I think we're finding that virtually all the parts of our acreage are good, and it's a question -- last year we had a lot of infrastructure questions, but those are getting resolved this year. So the infrastructure is much less of a risk than it was last year.
We and MarkWest have both learned a lot of things, and so things are coming together well. So we're looking forward to 2014.
Operator
Our next question comes from the line of Joseph Stewart of Goldman Sachs.
Joseph B. Stewart - Goldman Sachs Group Inc., Research Division
Looking at your 2014 guidance, I know that you expect to drill 64 to 71 net wells. But how many Utica wells are you assuming that you tie into sales on that forecast?
Michael G. Moore
Well, that's a good question. I would say, off the top of my head, that we're looking at probably 50, 55 wells.
James D. Palm
Yes, usually what happens, if you got 7 rigs running, and of course you're on pads or drilling maybe 3 at a time on the pad, more or less, it works out that whatever you drill in that last 3 months are probably not going to get on. That's about 21 wells.
So those last 21 of the year, on average, won't be on. That ties with what Mike had to say.
Michael G. Moore
It's going to depend, of course, where we would end up with the resting period ideas. So that will be a little bit influx this year.
But we're certainly getting closer to having those answers.
Joseph B. Stewart - Goldman Sachs Group Inc., Research Division
And Mike, what about the wells that were -- that are kind of waiting to be tied in from '13. I was expecting to be able to tie more of those in '14 as well.
Michael G. Moore
Right, if you're talking about the wells that will carry over from December 2013 into January 2014, it does appear we're on target for those wells. If that's your question.
Joseph B. Stewart - Goldman Sachs Group Inc., Research Division
Yes. So, I guess, like how many total net wells would you expect to tie in, that would impact '14 production?
Michael G. Moore
Now that's 10 gross wells and the net is maybe 75%.
Operator
Our next question comes from the line of Jason Wangler of Wunderlich Securities.
Jason A. Wangler - Wunderlich Securities Inc., Research Division
Just [indiscernible] it's kind of been pretty good on the Utica, so I think I'm pretty good there. Just curious with the oil sands, just the kind of continued kind of delays.
What you're seeing there, and then maybe if there's any other color about around the filing of the other application.
James D. Palm
Yes, I think I said '14. That's going to be filed in '13 at the end of this year, for the next application.
But with regard to the plant that's being built now, they actually have steam going into the ground by the end of this month. And sometime, 3 months or so later, we should start getting the first oil out.

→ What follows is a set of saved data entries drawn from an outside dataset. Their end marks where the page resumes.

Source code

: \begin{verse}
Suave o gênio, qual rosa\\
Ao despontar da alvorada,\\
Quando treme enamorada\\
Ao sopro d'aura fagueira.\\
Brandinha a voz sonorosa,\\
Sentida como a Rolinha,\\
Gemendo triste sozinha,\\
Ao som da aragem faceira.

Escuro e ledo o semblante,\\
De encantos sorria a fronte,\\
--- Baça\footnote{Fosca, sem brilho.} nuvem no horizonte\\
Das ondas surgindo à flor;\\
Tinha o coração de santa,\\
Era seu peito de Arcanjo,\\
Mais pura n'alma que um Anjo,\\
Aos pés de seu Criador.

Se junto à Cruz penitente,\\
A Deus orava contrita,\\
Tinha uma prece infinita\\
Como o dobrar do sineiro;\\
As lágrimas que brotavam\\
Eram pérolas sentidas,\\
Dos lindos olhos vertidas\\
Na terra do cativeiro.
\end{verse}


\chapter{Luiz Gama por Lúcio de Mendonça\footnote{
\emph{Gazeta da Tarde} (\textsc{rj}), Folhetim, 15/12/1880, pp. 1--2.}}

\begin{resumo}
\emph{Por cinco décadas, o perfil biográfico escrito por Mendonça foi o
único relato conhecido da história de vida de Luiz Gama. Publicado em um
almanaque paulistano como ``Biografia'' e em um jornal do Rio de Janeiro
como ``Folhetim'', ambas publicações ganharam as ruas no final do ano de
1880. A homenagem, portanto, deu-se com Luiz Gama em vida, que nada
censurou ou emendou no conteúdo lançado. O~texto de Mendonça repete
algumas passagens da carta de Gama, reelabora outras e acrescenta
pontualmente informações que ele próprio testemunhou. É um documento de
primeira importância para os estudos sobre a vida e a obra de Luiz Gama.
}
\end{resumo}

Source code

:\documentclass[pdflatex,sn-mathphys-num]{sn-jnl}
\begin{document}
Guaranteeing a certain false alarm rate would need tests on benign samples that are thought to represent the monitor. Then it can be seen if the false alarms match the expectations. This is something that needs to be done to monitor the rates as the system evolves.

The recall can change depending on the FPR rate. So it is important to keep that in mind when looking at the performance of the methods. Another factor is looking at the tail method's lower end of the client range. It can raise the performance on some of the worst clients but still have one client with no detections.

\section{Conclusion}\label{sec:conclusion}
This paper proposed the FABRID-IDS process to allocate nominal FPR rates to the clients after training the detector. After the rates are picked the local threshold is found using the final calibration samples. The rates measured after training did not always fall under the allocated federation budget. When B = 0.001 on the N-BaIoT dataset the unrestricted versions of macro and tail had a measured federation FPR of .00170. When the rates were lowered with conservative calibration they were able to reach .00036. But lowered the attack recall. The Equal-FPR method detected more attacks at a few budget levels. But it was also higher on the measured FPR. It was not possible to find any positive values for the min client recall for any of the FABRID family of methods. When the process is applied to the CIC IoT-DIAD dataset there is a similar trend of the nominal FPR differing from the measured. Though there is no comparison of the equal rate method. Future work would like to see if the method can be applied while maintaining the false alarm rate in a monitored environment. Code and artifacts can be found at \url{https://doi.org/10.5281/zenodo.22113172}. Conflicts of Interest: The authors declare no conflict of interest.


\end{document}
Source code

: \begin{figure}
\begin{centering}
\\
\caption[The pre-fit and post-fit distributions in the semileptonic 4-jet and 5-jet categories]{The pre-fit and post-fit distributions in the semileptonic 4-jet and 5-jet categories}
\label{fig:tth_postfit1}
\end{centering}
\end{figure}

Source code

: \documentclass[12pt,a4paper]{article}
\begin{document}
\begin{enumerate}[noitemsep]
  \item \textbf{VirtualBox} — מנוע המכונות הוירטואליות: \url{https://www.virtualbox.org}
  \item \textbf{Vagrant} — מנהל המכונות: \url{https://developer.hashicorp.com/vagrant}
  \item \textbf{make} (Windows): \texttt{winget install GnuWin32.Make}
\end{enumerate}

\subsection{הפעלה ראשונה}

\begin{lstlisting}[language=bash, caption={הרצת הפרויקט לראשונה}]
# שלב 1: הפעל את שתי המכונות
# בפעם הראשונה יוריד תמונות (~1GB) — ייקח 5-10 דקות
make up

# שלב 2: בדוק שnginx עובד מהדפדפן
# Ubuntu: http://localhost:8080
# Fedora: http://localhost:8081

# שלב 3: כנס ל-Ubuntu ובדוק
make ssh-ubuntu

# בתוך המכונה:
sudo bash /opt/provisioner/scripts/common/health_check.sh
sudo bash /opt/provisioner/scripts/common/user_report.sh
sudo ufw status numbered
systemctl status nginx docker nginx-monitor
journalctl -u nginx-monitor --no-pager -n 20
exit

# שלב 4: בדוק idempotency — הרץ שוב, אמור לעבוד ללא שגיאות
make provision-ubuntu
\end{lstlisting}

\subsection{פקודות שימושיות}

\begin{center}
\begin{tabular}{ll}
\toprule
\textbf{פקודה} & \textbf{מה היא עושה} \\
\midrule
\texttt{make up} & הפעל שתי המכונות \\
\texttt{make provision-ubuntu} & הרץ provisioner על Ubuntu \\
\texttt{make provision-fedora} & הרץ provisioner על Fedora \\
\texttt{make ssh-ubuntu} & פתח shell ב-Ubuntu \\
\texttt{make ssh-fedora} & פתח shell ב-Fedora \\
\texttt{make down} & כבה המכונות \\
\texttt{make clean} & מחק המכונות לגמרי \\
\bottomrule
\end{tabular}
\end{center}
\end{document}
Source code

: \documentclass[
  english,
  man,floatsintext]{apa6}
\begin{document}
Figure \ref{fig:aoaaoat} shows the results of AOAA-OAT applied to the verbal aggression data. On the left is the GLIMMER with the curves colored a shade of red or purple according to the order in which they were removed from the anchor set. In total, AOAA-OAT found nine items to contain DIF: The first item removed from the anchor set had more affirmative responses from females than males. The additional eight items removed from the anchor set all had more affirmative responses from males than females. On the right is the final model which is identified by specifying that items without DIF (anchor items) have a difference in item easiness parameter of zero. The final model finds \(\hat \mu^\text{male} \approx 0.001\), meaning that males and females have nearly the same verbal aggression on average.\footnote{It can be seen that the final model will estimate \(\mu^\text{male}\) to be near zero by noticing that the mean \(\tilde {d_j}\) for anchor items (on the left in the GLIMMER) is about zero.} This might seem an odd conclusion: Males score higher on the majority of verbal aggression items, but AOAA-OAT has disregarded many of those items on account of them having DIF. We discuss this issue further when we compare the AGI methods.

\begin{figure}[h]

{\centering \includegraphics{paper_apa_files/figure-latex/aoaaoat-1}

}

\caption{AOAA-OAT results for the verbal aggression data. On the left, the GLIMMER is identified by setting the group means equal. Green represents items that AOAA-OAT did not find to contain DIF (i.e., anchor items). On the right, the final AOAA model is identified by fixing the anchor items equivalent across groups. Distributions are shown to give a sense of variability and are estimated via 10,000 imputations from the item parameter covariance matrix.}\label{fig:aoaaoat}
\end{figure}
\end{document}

So, as far as when we'll do something with it, with regard to the capital event and so forth, I think it's nice to have the production coming on. As we get more production, we're going to start derisking the play.
When we do something, depends on what the capital markets are doing and so forth, but we're optimistic about the way things are going up there. They pretty well got things behind them and moving to getting that steam going on the ground with first oil coming out.
Operator
Our next question comes from line of Biju Perincheril of Jefferies.
Biju Z. Perincheril - Jefferies LLC, Research Division
So looking at your CapEx for next year, looks like there is some cost savings that's factored in. Can you talk a little bit about where costs are currently?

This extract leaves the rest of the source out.